Stored entries
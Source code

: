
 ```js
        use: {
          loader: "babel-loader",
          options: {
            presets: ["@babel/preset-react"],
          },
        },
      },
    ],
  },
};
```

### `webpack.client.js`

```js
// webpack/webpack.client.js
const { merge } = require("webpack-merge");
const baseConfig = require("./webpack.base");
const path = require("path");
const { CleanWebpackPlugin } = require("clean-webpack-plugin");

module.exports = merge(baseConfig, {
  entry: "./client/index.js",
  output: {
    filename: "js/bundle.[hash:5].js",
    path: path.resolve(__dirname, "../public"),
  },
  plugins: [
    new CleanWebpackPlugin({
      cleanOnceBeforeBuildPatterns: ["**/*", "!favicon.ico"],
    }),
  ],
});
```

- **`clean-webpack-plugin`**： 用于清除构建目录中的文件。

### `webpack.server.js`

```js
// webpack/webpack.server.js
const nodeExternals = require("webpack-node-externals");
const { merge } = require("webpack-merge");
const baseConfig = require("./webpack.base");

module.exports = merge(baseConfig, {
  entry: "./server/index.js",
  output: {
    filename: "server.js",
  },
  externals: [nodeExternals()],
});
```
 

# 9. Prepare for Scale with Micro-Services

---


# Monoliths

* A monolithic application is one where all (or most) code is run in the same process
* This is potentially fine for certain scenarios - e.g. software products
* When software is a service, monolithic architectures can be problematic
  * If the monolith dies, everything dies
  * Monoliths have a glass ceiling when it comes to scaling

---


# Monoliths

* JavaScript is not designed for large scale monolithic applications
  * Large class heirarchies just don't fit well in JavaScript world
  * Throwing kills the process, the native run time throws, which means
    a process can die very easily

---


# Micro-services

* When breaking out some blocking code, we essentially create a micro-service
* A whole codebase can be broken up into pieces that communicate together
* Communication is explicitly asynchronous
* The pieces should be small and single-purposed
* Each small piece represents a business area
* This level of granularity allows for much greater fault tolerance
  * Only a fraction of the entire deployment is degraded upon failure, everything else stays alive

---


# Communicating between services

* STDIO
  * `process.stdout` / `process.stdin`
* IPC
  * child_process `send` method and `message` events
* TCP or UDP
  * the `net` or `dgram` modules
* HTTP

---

...

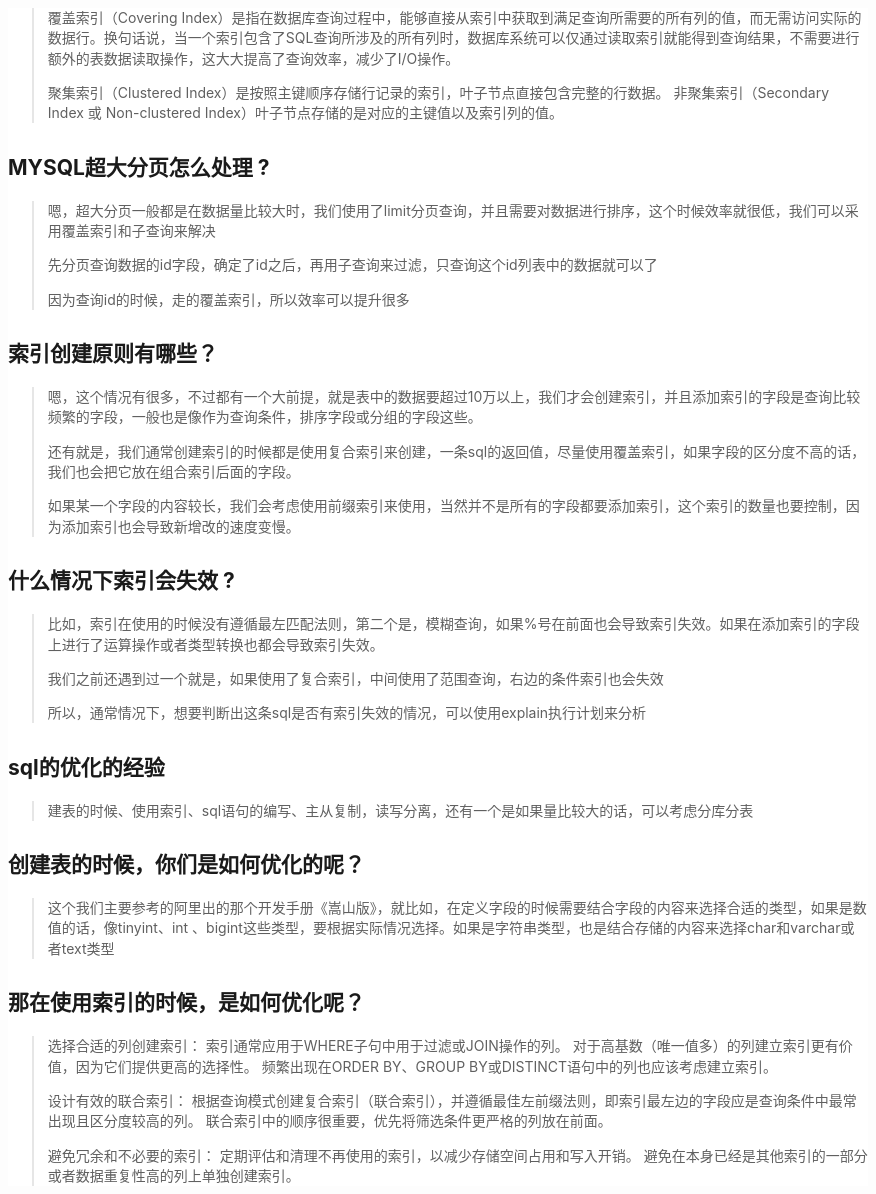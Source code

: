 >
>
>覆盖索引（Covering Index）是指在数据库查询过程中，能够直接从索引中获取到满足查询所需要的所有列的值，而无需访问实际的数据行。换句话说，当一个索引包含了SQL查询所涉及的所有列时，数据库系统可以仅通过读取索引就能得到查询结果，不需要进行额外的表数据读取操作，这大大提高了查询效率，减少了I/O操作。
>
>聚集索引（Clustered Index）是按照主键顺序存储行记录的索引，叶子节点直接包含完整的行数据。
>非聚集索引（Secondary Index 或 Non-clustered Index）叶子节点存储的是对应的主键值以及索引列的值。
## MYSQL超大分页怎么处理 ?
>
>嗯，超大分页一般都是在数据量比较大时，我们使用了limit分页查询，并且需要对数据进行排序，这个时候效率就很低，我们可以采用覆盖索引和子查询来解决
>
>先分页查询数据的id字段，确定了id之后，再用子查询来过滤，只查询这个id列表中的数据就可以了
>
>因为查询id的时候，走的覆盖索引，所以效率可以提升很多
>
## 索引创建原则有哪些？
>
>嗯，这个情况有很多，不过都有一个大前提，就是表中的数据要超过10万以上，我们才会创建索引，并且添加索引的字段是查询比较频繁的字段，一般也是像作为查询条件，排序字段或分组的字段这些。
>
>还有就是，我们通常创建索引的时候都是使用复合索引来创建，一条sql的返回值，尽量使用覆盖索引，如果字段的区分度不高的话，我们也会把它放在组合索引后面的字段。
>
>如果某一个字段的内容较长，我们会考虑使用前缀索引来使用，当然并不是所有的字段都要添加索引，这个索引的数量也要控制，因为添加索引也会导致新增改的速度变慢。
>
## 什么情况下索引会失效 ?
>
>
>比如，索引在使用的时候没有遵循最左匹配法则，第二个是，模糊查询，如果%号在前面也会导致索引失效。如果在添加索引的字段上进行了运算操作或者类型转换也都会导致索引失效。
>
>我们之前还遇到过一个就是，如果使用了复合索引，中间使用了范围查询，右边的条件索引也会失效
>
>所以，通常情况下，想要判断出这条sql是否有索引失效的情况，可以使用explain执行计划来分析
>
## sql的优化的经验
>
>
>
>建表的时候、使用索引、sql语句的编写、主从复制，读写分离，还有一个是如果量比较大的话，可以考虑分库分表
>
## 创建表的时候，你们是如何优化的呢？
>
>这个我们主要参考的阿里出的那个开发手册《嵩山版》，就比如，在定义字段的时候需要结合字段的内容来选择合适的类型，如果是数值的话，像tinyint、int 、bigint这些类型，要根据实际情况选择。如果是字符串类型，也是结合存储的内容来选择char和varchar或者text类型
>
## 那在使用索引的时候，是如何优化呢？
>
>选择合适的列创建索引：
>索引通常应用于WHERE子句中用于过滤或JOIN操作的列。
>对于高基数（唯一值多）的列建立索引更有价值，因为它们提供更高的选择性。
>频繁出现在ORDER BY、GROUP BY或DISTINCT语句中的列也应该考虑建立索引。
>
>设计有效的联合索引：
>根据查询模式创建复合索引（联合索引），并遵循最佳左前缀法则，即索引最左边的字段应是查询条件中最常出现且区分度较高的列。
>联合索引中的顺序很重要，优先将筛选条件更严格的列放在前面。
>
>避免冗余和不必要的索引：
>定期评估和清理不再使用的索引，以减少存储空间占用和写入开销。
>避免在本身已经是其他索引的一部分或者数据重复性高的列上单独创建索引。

BRIEF
Among the lines above, find those holding "software" and copy each one.

REPLY
* This is potentially fine for certain scenarios - e.g. software products
* When software is a service, monolithic architectures can be problematic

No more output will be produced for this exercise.